My favorite part was the architecture room, except for the whole thing where there were 4,285 signs saying "Do Not Touch." Does anyone realize how hard it is for me the Toddler not to touch things that are that enormous and right at her hand level?


This was a VERY cool display--it's a wishing wall. Each of the hundreds of brightly-colored ribbons has a wish printed on it. The wishes come from visitors who request whatever, the museum prints it up, and then you can walk up and pull a wish out of the wall. Alexis picked one that said, "I wish I had the freedom to choose my own religion." For what it's worth, she should have picked a different one. Alexis absolutely has that freedom.

Saturday
Aug302008

On the Path to World Domination

There is absolutely no doubt that Alexis is spoiled rotten. She has more toys, clothes, books, and assorted stuff than any kid could ever hope to possess. While I am in great part guilty of contributing to the spoiling, my soft spots are clothes, books, and art supplies. I'm all about cuddling up on the couch and reading a book or fifty while donning super-cute clothes. However, I am not guilty of bringing in the countless licensed character toys. For example, I may have bought maybe two Dora the Latina Whore toys ever, and then it was only because they were soooooo on sale that it would have been a felony to not buy them. The licensed character variety of spoiling usually comes from Mr. Husband or in the form of a gift from a relative or friend.

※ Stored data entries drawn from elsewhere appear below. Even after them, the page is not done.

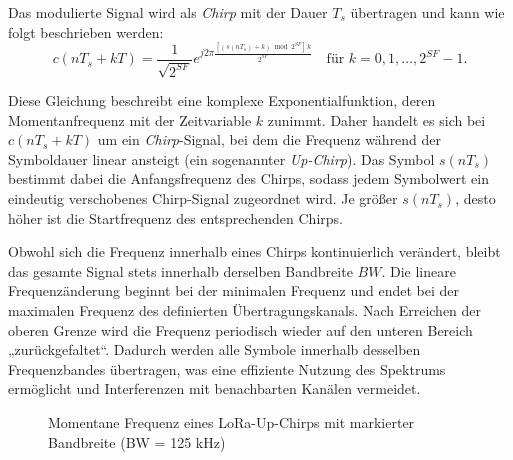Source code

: 	\medskip
	Das modulierte Signal wird als \emph{Chirp} mit der Dauer \( T_s \) übertragen und kann wie folgt beschrieben werden:
	\[
	c(nT_s + kT) = 
	\frac{1}{\sqrt{2^{SF}}}
	e^{j 2\pi 
		\frac{[(s(nT_s) + k)\bmod 2^{SF}]\, k}{2^{SF}}}
	\quad \text{für } k = 0, 1, \dots, 2^{SF}-1.
	\]
	
	\medskip
	Diese Gleichung beschreibt eine komplexe Exponentialfunktion, deren Momentanfrequenz mit der Zeitvariable \( k \) zunimmt. Daher handelt es sich bei \( c(nT_s + kT) \) um ein \emph{Chirp}-Signal, bei dem die Frequenz während der Symboldauer linear ansteigt (ein sogenannter \emph{Up-Chirp}). Das Symbol \( s(nT_s) \) bestimmt dabei die Anfangsfrequenz des Chirps, sodass jedem Symbolwert ein eindeutig verschobenes Chirp-Signal zugeordnet wird. Je grö{\ss}er \( s(nT_s) \), desto höher ist die Startfrequenz des entsprechenden Chirps.
	
	Obwohl sich die Frequenz innerhalb eines Chirps kontinuierlich verändert, bleibt das gesamte Signal stets innerhalb derselben Bandbreite \( BW \). Die lineare Frequenzänderung beginnt bei der minimalen Frequenz und endet bei der maximalen Frequenz des definierten Übertragungskanals. Nach Erreichen der oberen Grenze wird die Frequenz periodisch wieder auf den unteren Bereich „zurückgefaltet“. Dadurch werden alle Symbole innerhalb desselben Frequenzbandes übertragen, was eine effiziente Nutzung des Spektrums ermöglicht und Interferenzen mit benachbarten Kanälen vermeidet.

	
	\begin{figure}[H]
		\centering
		\caption{Momentane Frequenz eines LoRa-Up-Chirps mit markierter Bandbreite (BW = 125 kHz)}
	\end{figure}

A certain someone seems to have figured this all out.

A few days ago we were walking through Sam's Club, perusing aisle after aisle of things we don't need. Mr. Husband had wandered to look at Steelers gear, Nana (Grandma) was off looking for water, and Pops (Grandpa) had drifted to parts unknown. It was just me and Alexis wandering down the toy aisle.

We walked up to a Handy Manny heap of plastic and noise and Alexis asked to push the buttons and play with it for a minute. I obliged and waited patiently as Wilmer Valderrama blared out something or other about tools. He might have called himself a tool; I'm not entirely sure.

After a few minutes, I told Alexis it was time to move on. She thought for a moment, then said, "I want Nana to buy this."

Watch out world, Alexis may only be 2 1/2, but she knows how to get what she wants.